Hi LO, thanks very much for the comments as always. I know prose writers tend to feel out of their depth when discussing poetry but I don't know why. All poets are really doing is finding compressed ways to tell stories. Same idea just a different way of coming at it.
I thought your remarks were quite insightful actually. The thing about the rhythms was dead on for instance. I do want the reader to slow down and notice things. That's a common trick of mine actually, messing with rhythms that is. And when I'm not doing that I'm messing with the multiple uses of words and phrases. I'm a practical joker at heart and I think that's why I write poetry. :)
About shreds, shards, shattered thing: You were right to suspect a connection between these words and maybe I am relying too heavily on the reader playing a little word association with me. "Shreds" is a word I associate with paper and cloth but we also say that a person is in shreds or a relationship. All things that "tear". That word appears in a stanza that is talking about the speakers world or "now".
"Shards" is a word I associate with pottery and things archaeological thus the islands are "speaking" in shards (broken ancient things) and tangles (mixing the images of wild vegetation, a child's hair, things that are hard to follow or mysterious).

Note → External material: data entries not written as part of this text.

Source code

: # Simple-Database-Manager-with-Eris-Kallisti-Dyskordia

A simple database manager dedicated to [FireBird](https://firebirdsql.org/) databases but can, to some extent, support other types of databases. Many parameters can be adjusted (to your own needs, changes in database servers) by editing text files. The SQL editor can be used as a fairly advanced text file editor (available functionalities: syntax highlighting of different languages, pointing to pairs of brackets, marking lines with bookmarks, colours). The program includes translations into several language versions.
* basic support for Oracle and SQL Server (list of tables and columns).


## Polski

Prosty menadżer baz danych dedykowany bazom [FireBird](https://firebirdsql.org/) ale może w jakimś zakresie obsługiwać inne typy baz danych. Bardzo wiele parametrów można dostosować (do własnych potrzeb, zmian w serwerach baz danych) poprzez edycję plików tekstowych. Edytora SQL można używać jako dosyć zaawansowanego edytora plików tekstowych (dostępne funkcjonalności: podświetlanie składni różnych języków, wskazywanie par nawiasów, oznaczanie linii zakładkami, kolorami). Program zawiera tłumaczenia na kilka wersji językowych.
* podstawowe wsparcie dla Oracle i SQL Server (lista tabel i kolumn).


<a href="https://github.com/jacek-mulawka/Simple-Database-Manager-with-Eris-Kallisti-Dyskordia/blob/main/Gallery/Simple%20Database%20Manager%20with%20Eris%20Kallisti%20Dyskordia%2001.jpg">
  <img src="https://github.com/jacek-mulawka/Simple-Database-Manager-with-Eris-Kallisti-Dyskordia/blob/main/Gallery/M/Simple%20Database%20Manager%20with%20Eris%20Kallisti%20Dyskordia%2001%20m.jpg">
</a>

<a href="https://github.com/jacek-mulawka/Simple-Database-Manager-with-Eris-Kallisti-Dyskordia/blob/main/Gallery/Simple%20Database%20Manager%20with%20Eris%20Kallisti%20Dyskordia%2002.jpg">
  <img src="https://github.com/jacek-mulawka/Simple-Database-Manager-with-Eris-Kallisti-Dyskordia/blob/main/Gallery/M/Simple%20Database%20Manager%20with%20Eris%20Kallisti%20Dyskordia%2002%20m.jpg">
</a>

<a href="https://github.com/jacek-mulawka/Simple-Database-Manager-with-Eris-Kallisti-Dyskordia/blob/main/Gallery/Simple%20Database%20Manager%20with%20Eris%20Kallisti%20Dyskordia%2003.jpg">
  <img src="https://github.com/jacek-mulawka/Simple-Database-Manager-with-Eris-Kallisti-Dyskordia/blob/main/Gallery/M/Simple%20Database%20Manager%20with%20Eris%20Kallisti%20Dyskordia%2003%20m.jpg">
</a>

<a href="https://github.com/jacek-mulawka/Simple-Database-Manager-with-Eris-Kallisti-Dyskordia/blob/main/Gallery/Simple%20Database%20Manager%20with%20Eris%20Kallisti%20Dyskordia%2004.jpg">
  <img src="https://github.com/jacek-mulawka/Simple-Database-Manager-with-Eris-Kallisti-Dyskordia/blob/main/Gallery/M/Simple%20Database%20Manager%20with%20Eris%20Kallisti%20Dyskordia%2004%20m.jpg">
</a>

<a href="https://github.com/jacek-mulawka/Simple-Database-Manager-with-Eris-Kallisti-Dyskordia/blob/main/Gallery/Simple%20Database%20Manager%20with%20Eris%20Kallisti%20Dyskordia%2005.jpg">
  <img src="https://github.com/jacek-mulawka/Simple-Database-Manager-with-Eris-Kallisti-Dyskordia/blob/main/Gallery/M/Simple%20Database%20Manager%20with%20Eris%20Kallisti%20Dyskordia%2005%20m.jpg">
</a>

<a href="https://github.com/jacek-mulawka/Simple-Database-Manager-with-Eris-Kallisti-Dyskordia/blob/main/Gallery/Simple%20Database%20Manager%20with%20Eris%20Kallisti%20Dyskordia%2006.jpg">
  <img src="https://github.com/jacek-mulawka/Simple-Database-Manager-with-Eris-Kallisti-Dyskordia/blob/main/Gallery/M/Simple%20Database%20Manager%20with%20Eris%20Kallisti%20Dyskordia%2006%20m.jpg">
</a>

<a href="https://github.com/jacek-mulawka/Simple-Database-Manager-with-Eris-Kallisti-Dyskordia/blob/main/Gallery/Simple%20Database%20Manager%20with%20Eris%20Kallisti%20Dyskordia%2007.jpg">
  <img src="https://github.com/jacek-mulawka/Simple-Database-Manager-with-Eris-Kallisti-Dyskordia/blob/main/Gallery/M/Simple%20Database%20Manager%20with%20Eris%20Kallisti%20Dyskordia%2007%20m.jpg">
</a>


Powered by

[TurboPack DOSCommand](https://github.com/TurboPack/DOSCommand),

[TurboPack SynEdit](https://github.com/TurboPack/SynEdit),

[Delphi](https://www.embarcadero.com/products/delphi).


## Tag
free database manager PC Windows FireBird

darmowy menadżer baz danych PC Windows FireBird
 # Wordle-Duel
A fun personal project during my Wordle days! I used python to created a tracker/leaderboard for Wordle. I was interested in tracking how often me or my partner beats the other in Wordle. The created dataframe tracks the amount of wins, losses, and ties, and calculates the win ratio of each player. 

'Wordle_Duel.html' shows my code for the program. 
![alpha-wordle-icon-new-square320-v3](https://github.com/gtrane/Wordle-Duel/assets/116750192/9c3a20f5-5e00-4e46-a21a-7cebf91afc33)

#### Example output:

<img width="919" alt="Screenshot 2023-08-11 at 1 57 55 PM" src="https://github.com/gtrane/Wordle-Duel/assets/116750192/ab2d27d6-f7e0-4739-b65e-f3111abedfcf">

"Shattered" applies to both the state of the little islands, the lives of those who had to abandon the area, the life of the speaker, and the here and now. I meant to draw the past and present closer together here. The fact that it is a child who's puzzling over the shattered things is also not insignificant. :) Of course I'm not going to unravel the whole thing for you, what fun would that be?
Anyway, your comments have shown me that I'm very much headed where I wanted to go with this. Much obliged!
I knew I forgot something, I always do!
Hearts and minds can be shattered; families, futures and dreams can be shattered; and the river is a mirror that can also be shattered. Think about that. :D
It could be shortened, I think. Maybe there is no need for the first stanza and I am a little bit puzzled with the sentence structure at times, it seems like it complicates things too much. Instead of wording a sentence a little bit simpler you have have seemed to have complicated it.
there's some lovely imagery though such as:
'of cornmeal and sinew caught
our breaths in summer'
and 'mother’s apron strings' which reflects on the love of the mother such as 'pulling on the heart strings'.
Thanks for this ;)
Thanks for commenting, Tiger. I know you're not a fan of long poems. :)
I do think the first stanza is important if for no other reason it sets up what follows. It's the reader's way into the poem that I more or less require of any poem. I know you're also into abstract work so of course this a point we disagree upon.
Now this bit:
Scull tugging the indifferent stream
of a darkening river much as a child
will on mother’s apron strings
then in reflection the sanctuary green
isles rise. Softly held by reverence
only innocents know, tenderly
dredged along muddy shore
where the skiff uncertain rocked
on mussels, pebbles, and who can say
whose history lost to one long ago
flood.
You were speaking about sentence structure and I thought this bit would be a good example of what I'm up to. As usual, you shouldn't assume anything with my stuff. Yes, I deliberately left the connection between apron strings and heart strings but not to suggest love. The whole lot is mixed up with: "the darkening river", "a child's will" and being "dredged along muddy shore" and on and on.
There are hints about overly controlling parents but also about a government flooding an entire valley in its own interest, the people be hanged. So really it's a poem about too much authority, cruelty even, and where it sends some of us for refuge. Is the comment longer than the poem now? LOL Could be. Jesus, I am wordy!
Absolutely lovely. Good portrayal of the childlike playfulness. I love the way children think and respond.
Thanks, Josephine. That would make two of us.
Actually, I know I literally have a little kid that hangs out in my brain and tells me what to write sometimes.